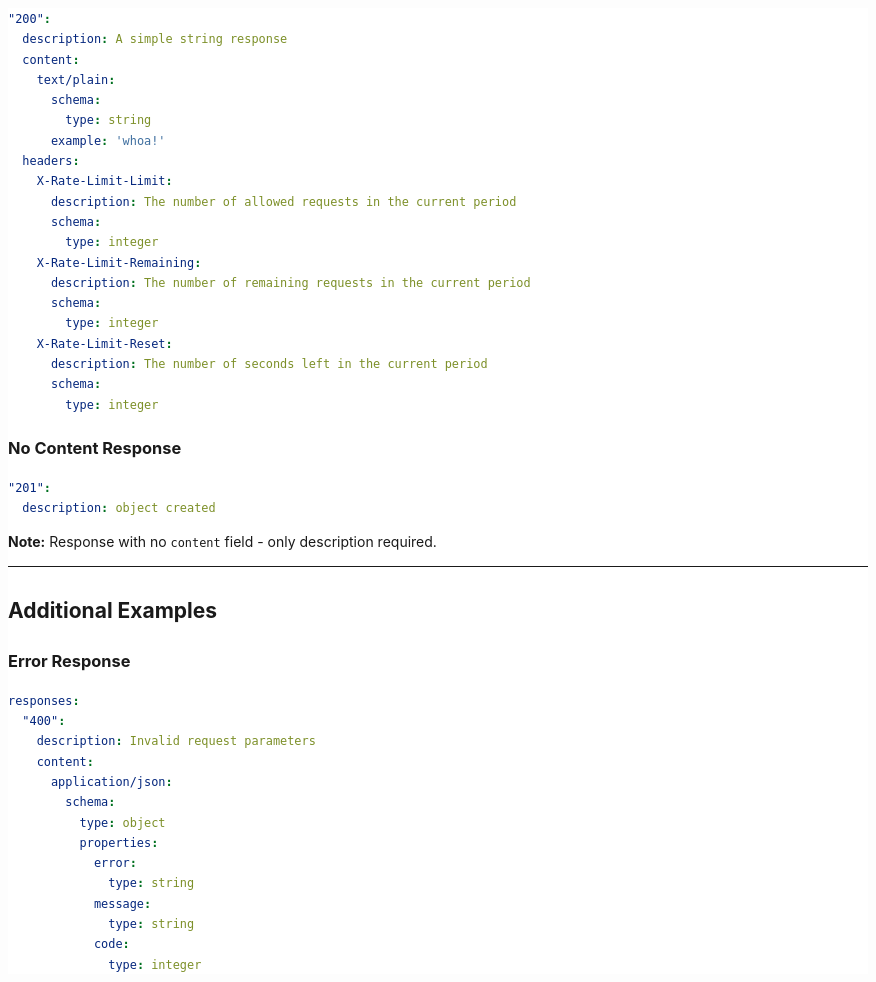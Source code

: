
 ```yaml
"200":
  description: A simple string response
  content:
    text/plain:
      schema:
        type: string
      example: 'whoa!'
  headers:
    X-Rate-Limit-Limit:
      description: The number of allowed requests in the current period
      schema:
        type: integer
    X-Rate-Limit-Remaining:
      description: The number of remaining requests in the current period
      schema:
        type: integer
    X-Rate-Limit-Reset:
      description: The number of seconds left in the current period
      schema:
        type: integer
```

### No Content Response

```yaml
"201":
  description: object created
```

**Note:** Response with no `content` field - only description required.

---

## Additional Examples

### Error Response

```yaml
responses:
  "400":
    description: Invalid request parameters
    content:
      application/json:
        schema:
          type: object
          properties:
            error:
              type: string
            message:
              type: string
            code:
              type: integer
```
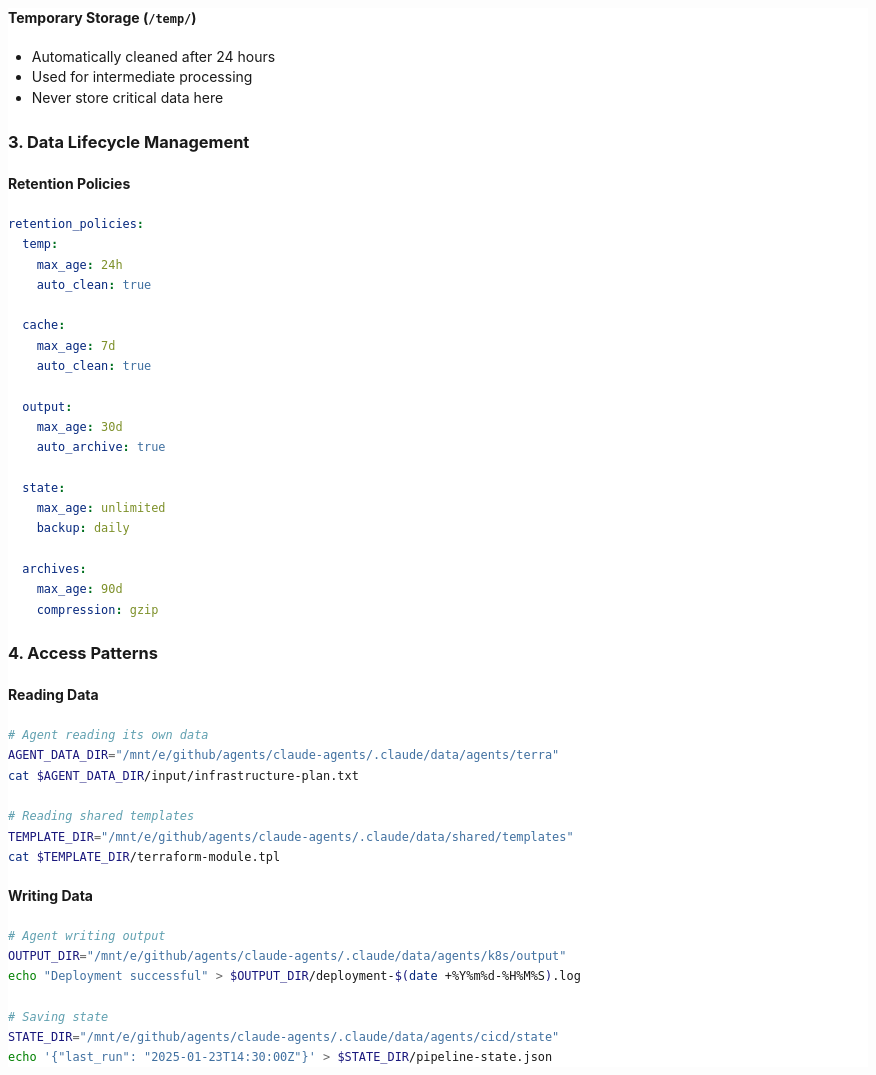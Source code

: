 #### Temporary Storage (`/temp/`)
- Automatically cleaned after 24 hours
- Used for intermediate processing
- Never store critical data here

### 3. Data Lifecycle Management

#### Retention Policies
```yaml
retention_policies:
  temp:
    max_age: 24h
    auto_clean: true
  
  cache:
    max_age: 7d
    auto_clean: true
  
  output:
    max_age: 30d
    auto_archive: true
  
  state:
    max_age: unlimited
    backup: daily
  
  archives:
    max_age: 90d
    compression: gzip
```

### 4. Access Patterns

#### Reading Data
```bash
# Agent reading its own data
AGENT_DATA_DIR="/mnt/e/github/agents/claude-agents/.claude/data/agents/terra"
cat $AGENT_DATA_DIR/input/infrastructure-plan.txt

# Reading shared templates
TEMPLATE_DIR="/mnt/e/github/agents/claude-agents/.claude/data/shared/templates"
cat $TEMPLATE_DIR/terraform-module.tpl
```

#### Writing Data
```bash
# Agent writing output
OUTPUT_DIR="/mnt/e/github/agents/claude-agents/.claude/data/agents/k8s/output"
echo "Deployment successful" > $OUTPUT_DIR/deployment-$(date +%Y%m%d-%H%M%S).log

# Saving state
STATE_DIR="/mnt/e/github/agents/claude-agents/.claude/data/agents/cicd/state"
echo '{"last_run": "2025-01-23T14:30:00Z"}' > $STATE_DIR/pipeline-state.json
```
☆ ☆ ☆ ☆ ☆
• REQUIRED WORK
Write out every line from the data above that includes "echo".

• TASK SOLUTION
echo "Deployment successful" > $OUTPUT_DIR/deployment-$(date +%Y%m%d-%H%M%S).log
echo '{"last_run": "2025-01-23T14:30:00Z"}' > $STATE_DIR/pipeline-state.json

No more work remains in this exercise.